Full examples with scheduled incremental backups: examples/backup-restore/backup-minio.yaml.

Google Cloud Storage Authentication

Path 1: Explicit Credentials (Service Account Key)

The key inside the Secret must be named GOOGLE_APPLICATION_CREDENTIALS_JSON:

kubectl create secret generic gcs-backup-creds \
  --from-literal=GOOGLE_APPLICATION_CREDENTIALS_JSON="$(cat /path/to/service-account-key.json)"

Reference the Secret in your Neo4jBackup:

storage:
  type: gcs
  bucket: my-neo4j-backups
  path: cluster-backups
  cloud:
    provider: gcp
    credentialsSecretRef: gcs-backup-creds

The operator writes the JSON value to a file inside the backup Job pod and sets GOOGLE_APPLICATION_CREDENTIALS to point to it. neo4j-admin authenticates using the Application Default Credentials chain.

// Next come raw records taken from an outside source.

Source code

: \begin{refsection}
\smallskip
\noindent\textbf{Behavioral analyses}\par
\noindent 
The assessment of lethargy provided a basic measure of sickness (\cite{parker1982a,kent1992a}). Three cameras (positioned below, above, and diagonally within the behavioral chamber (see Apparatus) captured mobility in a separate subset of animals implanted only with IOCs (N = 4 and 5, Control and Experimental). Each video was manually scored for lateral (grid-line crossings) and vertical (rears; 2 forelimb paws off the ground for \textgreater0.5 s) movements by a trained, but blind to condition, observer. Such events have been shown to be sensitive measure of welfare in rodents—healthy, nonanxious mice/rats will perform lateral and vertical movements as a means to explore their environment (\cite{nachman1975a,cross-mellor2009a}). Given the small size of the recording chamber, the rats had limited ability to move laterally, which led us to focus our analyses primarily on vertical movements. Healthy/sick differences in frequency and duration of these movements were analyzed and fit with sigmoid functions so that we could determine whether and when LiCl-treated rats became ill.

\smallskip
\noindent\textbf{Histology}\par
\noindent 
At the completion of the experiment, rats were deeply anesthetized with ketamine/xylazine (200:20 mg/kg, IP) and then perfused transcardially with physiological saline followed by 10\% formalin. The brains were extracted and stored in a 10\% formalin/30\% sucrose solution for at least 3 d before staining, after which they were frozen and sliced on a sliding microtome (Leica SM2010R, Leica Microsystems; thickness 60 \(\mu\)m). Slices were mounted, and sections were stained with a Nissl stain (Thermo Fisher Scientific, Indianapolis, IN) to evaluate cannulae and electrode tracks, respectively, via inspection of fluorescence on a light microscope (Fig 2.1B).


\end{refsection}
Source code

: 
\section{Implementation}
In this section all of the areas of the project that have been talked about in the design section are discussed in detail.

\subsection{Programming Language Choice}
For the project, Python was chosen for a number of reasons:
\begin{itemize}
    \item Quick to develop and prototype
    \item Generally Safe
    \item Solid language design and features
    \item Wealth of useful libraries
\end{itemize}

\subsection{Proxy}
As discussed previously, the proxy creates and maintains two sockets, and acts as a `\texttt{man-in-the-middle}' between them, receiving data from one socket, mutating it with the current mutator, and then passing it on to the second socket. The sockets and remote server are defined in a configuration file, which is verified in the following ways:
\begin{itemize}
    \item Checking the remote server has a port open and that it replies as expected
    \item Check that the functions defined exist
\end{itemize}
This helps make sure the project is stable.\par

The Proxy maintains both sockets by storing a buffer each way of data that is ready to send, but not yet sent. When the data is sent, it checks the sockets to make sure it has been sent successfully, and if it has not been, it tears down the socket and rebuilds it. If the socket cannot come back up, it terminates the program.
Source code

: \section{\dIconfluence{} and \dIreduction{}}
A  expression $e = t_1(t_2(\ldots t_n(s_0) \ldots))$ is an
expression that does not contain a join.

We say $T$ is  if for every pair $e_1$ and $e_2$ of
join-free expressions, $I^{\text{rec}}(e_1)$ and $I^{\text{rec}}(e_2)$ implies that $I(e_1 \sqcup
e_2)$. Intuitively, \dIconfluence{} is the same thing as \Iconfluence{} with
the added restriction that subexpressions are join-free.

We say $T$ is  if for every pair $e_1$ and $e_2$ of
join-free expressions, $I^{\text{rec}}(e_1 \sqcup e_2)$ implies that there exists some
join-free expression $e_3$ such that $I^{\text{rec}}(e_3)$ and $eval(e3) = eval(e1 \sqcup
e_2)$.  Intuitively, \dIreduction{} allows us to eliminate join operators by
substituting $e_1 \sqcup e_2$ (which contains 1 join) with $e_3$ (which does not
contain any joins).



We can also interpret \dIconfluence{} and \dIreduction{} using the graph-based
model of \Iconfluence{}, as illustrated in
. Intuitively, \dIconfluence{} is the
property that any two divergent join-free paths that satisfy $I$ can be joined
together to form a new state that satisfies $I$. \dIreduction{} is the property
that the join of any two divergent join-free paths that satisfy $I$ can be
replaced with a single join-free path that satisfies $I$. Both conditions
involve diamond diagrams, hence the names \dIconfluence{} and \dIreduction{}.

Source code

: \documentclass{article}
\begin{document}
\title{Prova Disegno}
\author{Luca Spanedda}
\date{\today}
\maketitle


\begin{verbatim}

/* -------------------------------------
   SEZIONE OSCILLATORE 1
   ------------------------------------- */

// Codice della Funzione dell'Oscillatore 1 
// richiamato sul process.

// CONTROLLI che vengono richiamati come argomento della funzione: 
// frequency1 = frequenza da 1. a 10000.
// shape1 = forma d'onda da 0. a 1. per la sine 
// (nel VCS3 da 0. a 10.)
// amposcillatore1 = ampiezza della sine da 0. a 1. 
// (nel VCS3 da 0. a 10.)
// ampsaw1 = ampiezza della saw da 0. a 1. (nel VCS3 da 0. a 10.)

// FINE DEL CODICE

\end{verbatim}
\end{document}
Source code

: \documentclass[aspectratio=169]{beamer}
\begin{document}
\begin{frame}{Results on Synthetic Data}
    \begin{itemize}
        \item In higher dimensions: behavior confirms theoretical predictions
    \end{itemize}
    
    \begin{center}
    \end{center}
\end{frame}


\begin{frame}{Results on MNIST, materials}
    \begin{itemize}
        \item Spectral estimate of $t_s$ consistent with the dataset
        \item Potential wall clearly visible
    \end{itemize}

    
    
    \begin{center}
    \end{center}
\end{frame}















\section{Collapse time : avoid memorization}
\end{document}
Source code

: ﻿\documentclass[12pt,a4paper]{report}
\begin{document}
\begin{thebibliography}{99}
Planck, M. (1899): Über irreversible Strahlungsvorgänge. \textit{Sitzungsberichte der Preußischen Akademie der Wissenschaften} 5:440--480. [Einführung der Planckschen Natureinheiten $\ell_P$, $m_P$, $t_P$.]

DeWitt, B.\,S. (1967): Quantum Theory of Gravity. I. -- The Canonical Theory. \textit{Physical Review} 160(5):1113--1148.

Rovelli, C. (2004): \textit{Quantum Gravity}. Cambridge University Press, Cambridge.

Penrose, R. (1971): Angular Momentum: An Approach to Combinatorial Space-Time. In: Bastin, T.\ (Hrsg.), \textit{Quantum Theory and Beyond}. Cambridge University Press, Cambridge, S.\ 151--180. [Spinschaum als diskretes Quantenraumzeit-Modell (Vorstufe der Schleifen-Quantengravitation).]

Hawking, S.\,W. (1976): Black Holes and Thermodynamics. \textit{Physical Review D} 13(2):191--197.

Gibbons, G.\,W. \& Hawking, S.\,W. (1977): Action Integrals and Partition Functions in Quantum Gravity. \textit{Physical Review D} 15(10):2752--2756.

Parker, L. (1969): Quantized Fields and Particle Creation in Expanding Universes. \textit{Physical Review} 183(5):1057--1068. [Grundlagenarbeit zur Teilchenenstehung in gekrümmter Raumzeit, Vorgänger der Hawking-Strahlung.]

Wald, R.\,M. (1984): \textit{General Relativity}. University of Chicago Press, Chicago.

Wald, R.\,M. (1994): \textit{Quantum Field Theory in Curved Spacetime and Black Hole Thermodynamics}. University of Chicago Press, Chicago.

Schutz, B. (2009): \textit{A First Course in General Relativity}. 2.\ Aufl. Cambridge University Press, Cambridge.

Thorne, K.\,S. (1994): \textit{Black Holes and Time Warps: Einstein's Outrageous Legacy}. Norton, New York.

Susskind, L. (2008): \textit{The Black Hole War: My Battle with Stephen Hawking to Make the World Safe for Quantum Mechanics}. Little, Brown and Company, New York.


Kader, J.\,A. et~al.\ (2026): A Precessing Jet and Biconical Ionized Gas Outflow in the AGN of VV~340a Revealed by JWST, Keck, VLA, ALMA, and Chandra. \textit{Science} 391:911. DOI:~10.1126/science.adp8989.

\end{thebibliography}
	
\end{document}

Path 2: GKE Workload Identity

Annotate the neo4j-backup-sa ServiceAccount with the GCP service account to impersonate:

storage:
  type: gcs
  bucket: my-neo4j-backups
  path: cluster-backups
  cloud:
    provider: gcp
    identity:
      autoCreate:
        annotations:
          iam.gke.io/gcp-service-account: neo4j-backup@my-project.iam.gserviceaccount.com

You must also bind the Kubernetes ServiceAccount to the GCP service account and grant the GCP SA storage access:

# Allow the Kubernetes SA to impersonate the GCP SA
gcloud iam service-accounts add-iam-policy-binding \
  neo4j-backup@my-project.iam.gserviceaccount.com \
  --role roles/iam.workloadIdentityUser \
  --member "serviceAccount:my-project.svc.id.goog[my-namespace/neo4j-backup-sa]"

# Grant GCS objectAdmin to the GCP SA
gsutil iam ch \
  serviceAccount:neo4j-backup@my-project.iam.gserviceaccount.com:objectAdmin \
  gs://my-neo4j-backups

Replace my-namespace with the Kubernetes namespace where your Neo4jBackup resource lives.

Azure Blob Storage Authentication

Path 1: Explicit Credentials (Storage Account Key)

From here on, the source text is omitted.